Extracted data entries:

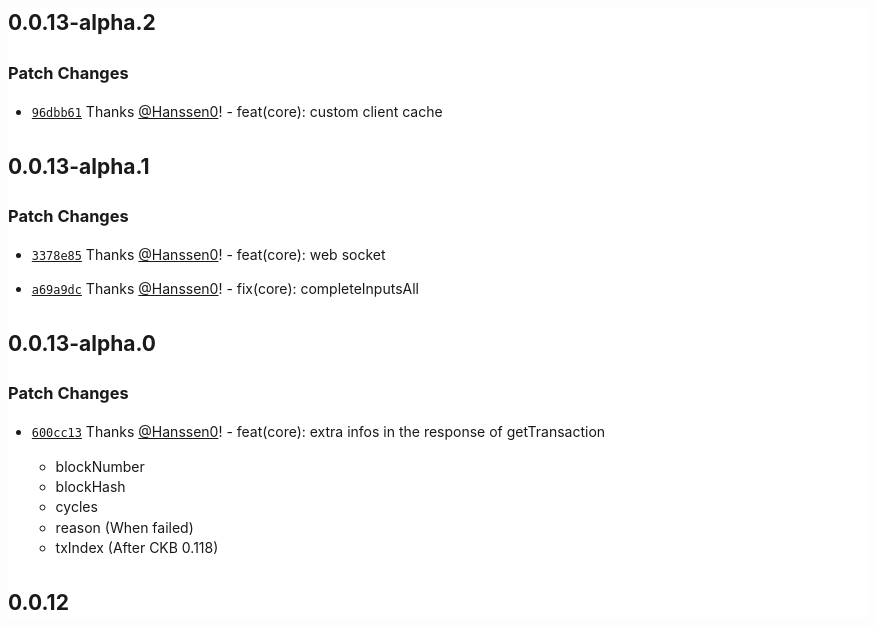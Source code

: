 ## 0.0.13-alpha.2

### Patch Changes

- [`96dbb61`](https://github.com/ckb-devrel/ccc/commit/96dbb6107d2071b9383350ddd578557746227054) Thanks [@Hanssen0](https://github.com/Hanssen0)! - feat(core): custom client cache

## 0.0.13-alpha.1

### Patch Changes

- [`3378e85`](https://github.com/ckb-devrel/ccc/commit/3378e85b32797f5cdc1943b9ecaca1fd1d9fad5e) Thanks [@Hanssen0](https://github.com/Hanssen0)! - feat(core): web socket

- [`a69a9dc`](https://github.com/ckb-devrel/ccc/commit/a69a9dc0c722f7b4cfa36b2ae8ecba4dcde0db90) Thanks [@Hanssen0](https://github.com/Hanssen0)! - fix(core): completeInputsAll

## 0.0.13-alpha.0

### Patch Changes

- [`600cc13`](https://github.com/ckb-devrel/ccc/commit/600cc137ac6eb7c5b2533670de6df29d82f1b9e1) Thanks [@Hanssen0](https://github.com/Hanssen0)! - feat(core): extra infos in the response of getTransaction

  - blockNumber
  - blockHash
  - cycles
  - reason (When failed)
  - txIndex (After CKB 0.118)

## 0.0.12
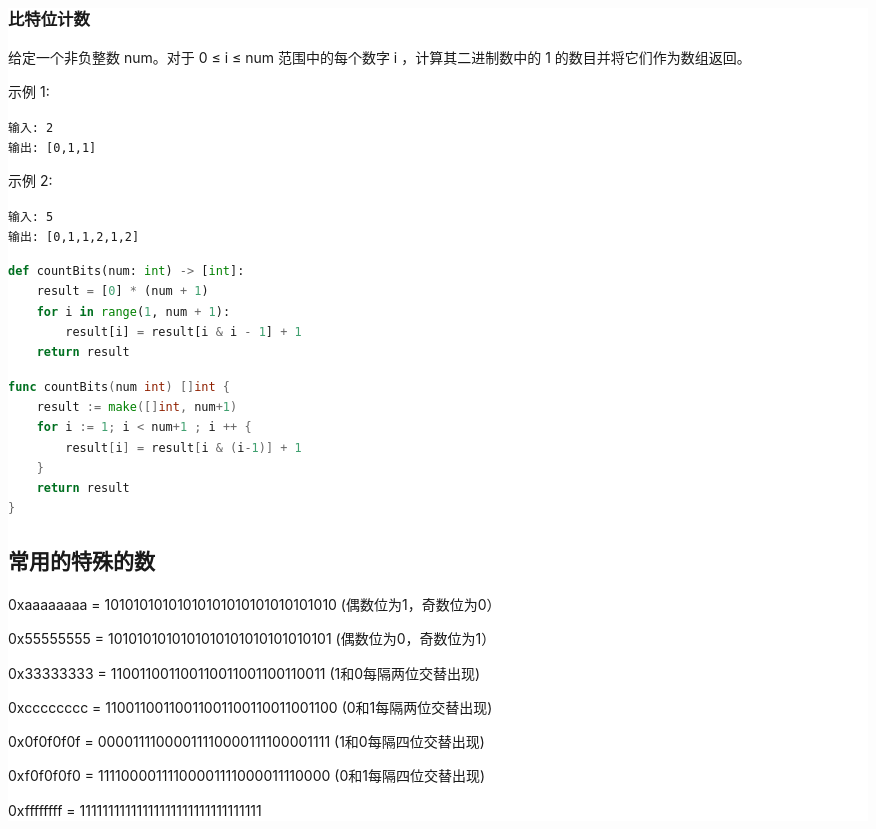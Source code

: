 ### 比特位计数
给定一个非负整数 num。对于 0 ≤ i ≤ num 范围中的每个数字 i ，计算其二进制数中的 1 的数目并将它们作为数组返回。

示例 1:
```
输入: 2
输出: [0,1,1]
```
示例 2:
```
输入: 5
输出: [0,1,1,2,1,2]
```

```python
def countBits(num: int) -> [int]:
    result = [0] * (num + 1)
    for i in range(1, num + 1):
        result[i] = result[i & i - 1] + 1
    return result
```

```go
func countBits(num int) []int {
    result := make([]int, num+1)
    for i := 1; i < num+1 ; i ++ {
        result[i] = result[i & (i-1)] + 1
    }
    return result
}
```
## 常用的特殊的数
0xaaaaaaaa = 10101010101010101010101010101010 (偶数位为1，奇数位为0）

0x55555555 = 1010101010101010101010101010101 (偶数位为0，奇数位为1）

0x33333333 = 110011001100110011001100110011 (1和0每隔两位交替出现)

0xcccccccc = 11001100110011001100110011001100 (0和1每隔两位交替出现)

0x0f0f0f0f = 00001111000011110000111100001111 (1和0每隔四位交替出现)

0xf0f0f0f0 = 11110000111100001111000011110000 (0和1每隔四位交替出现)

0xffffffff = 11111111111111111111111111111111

--- Task directions ---
Copy the records above exactly, from the first line through the line containing "## 0.0.13-alpha.1", and leave out the pictures.

--- Written reply ---
Source code

: ## 0.0.13-alpha.2

### Patch Changes

- [`96dbb61`](https://github.com/ckb-devrel/ccc/commit/96dbb6107d2071b9383350ddd578557746227054) Thanks [@Hanssen0](https://github.com/Hanssen0)! - feat(core): custom client cache

## 0.0.13-alpha.1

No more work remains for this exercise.